ECONOMIA
La pelle toscana in sciopero: 830 aziende chiuse dal 2019
I lavoratori della filiera di Firenze scioperano il 9 luglio. Settemila posti persi, il cuore della moda regionale in agonia.
Costanza Bardi1,456 wordsEdition №35sabato 4 luglio 2026 — Edizione № 35
La provincia di Firenze, storico epicentro mondiale della lavorazione della pelle, si prepara a uno sciopero della filiera il 9 luglio. Secondo quanto riportato da FashionUnited, i sindacati locali hanno documentato la chiusura di 830 aziende di articoli in pelle negli ultimi sette anni, una contrazione che ha eliminato settemila posti di lavoro e che minaccia l'identità stessa della regione come centro della moda italiana.
Lo sciopero è stato indetto per protestare contro i piani di ristrutturazione della catena di approvvigionamento, che i lavoratori temono porteranno ulteriori perdite di occupazione e la delocalizzazione della produzione verso paesi con costi del lavoro inferiori. La mobilitazione rappresenta il culmine di anni di tensione tra i produttori locali, i distributori internazionali e i lavoratori della filiera.

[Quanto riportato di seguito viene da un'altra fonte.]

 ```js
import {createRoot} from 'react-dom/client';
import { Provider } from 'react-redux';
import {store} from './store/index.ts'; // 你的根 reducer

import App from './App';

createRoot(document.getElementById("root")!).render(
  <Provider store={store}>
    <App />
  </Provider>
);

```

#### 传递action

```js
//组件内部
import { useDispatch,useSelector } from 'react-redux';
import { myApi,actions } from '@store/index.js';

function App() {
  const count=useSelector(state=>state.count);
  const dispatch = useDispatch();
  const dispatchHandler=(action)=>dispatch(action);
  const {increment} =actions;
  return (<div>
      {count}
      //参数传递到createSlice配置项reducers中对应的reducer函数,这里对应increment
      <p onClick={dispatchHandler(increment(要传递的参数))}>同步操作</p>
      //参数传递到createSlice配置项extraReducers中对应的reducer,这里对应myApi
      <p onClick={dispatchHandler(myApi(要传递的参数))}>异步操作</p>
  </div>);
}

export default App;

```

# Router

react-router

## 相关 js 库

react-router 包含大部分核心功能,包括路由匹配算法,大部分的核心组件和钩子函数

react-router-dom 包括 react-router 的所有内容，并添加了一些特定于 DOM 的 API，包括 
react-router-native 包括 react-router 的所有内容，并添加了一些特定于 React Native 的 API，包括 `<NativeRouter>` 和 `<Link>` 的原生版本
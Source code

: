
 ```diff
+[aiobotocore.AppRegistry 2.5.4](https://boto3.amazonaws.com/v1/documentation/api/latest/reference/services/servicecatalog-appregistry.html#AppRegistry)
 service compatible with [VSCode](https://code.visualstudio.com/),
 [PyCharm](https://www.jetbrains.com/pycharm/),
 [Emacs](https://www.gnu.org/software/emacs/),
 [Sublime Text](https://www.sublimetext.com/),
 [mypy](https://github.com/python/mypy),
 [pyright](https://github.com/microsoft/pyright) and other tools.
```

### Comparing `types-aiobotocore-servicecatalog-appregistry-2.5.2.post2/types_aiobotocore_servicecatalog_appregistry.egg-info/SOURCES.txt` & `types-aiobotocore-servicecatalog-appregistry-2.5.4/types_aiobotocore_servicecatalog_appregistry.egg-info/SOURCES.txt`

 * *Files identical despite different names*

La crisi della pelle toscana non è un fenomeno isolato. FashionUnited ha evidenziato come la ristrutturazione globale della moda, accelerata dalla pandemia e dalle pressioni della sostenibilità, stia trasformando il paesaggio economico della regione. Le aziende più piccole e artigianali, che hanno costituito il fondamento della reputazione toscana nel settore, stanno soccombendo alla concorrenza di produttori asiatici e alla consolidazione dei grandi gruppi internazionali.